We imagine a setting that will enhance the colour, patina, shape and symbolism, so as to create a piece of jewellery that, although sensitive to historical narrative and context, in its style is unmistakably modern.

Tanit Himera cuff 01

The Himera cuff features a 15 mm extremely fine (xf) bronze coin from the city of Himera in Sicily, minted around 420-408 BC, with an attractive brown patina. It is set in rose gold set in 18 karat rose gold opposite a lush pavé setting of 40 grey sapphires and black rhodium. This cuff is flexible and comfortable and the coin’s style and condition with an attractive dark patina, are considered extremely fine.

The beautiful nimph Himera, represented here,  is wearing a sphendone, a pendant earring and a double necklace. The six pellets shown on the obverse and reverse sides of the coin indicate its value. The reverse also depicts a laurel wreath symbolising victory.

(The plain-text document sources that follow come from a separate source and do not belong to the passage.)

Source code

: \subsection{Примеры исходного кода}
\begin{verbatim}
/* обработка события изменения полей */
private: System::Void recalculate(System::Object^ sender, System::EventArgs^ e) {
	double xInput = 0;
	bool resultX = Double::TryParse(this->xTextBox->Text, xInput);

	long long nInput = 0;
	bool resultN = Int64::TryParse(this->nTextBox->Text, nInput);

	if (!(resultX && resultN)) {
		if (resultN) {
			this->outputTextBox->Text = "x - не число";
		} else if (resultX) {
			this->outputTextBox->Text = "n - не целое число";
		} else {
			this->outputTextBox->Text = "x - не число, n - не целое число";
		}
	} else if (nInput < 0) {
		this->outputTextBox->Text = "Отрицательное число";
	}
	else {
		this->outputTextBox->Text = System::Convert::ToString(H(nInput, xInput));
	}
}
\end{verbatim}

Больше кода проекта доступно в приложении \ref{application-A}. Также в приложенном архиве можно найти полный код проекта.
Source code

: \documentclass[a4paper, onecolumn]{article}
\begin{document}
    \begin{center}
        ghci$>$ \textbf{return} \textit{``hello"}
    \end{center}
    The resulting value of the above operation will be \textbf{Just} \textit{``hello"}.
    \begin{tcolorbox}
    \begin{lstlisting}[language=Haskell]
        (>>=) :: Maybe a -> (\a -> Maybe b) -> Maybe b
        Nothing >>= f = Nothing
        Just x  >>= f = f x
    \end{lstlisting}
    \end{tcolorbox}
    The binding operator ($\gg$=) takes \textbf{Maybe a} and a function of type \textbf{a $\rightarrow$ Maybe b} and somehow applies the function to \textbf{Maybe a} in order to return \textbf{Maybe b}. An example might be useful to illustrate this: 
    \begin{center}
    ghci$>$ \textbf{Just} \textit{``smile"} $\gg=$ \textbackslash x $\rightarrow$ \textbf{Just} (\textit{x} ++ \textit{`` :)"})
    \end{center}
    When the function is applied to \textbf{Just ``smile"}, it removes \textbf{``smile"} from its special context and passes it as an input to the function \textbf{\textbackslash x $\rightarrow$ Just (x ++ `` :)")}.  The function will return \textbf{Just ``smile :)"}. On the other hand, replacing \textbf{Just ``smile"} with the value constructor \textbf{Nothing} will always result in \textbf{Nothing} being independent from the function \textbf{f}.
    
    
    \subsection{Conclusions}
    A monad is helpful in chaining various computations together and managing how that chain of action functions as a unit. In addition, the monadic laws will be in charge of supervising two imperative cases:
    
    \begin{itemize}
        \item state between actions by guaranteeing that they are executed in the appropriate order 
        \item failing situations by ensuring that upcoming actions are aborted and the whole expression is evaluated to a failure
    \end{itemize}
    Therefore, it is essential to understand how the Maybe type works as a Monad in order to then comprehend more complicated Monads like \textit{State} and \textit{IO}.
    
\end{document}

The nymph Himera was associated with Himera, a large and important ancient Greek city situated on the north coast of Sicily at the mouth of the river with the same name.  Nymphs who inhabited rivers, streams, lakes, marshes, fountains and springs of the earth were called Naiads. They were considered immortal, minor divinities who were invited to attend the assemblies of the gods on Mount Olympus, In Greek mythology, nymphs were considered personifications of creativity and nature, and were depicted as beautiful maidens.

These artefacts span thousands of years. We become their custodians, their curators, not to possess but to preserve and pass on to the next generations.